• [Work to complete]: Please transcribe the listing below exactly, but only from the line containing "- **Преимущества**: Высокая" through its last line.

• [Data]:
______________________________

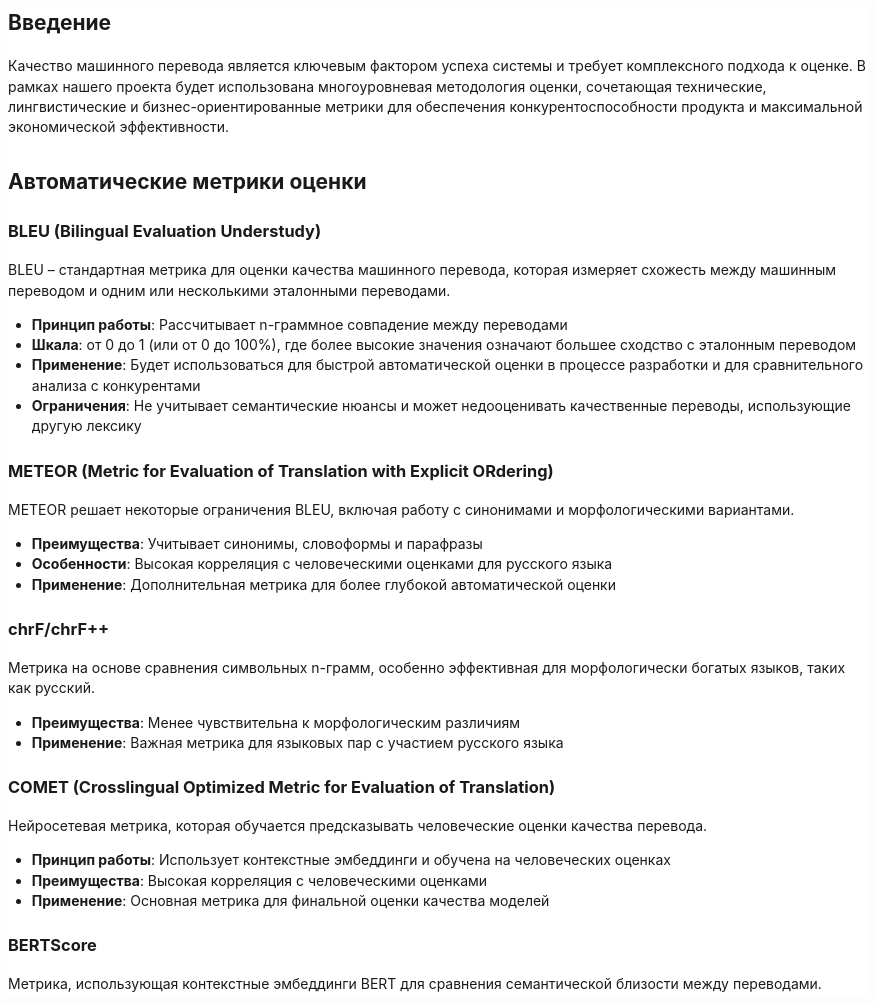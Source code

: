 ## Введение

Качество машинного перевода является ключевым фактором успеха системы и требует комплексного подхода к оценке. В рамках нашего проекта будет использована многоуровневая методология оценки, сочетающая технические, лингвистические и бизнес-ориентированные метрики для обеспечения конкурентоспособности продукта и максимальной экономической эффективности.

## Автоматические метрики оценки

### BLEU (Bilingual Evaluation Understudy)

BLEU – стандартная метрика для оценки качества машинного перевода, которая измеряет схожесть между машинным переводом и одним или несколькими эталонными переводами.

- **Принцип работы**: Рассчитывает n-граммное совпадение между переводами
- **Шкала**: от 0 до 1 (или от 0 до 100%), где более высокие значения означают большее сходство с эталонным переводом
- **Применение**: Будет использоваться для быстрой автоматической оценки в процессе разработки и для сравнительного анализа с конкурентами
- **Ограничения**: Не учитывает семантические нюансы и может недооценивать качественные переводы, использующие другую лексику

### METEOR (Metric for Evaluation of Translation with Explicit ORdering)

METEOR решает некоторые ограничения BLEU, включая работу с синонимами и морфологическими вариантами.

- **Преимущества**: Учитывает синонимы, словоформы и парафразы
- **Особенности**: Высокая корреляция с человеческими оценками для русского языка
- **Применение**: Дополнительная метрика для более глубокой автоматической оценки

### chrF/chrF++

Метрика на основе сравнения символьных n-грамм, особенно эффективная для морфологически богатых языков, таких как русский.

- **Преимущества**: Менее чувствительна к морфологическим различиям
- **Применение**: Важная метрика для языковых пар с участием русского языка

### COMET (Crosslingual Optimized Metric for Evaluation of Translation)

Нейросетевая метрика, которая обучается предсказывать человеческие оценки качества перевода.

- **Принцип работы**: Использует контекстные эмбеддинги и обучена на человеческих оценках
- **Преимущества**: Высокая корреляция с человеческими оценками
- **Применение**: Основная метрика для финальной оценки качества моделей

### BERTScore

Метрика, использующая контекстные эмбеддинги BERT для сравнения семантической близости между переводами.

______________________________

• [Answer for this exercise]:
- **Преимущества**: Высокая корреляция с человеческими оценками
- **Применение**: Основная метрика для финальной оценки качества моделей

### BERTScore

Метрика, использующая контекстные эмбеддинги BERT для сравнения семантической близости между переводами.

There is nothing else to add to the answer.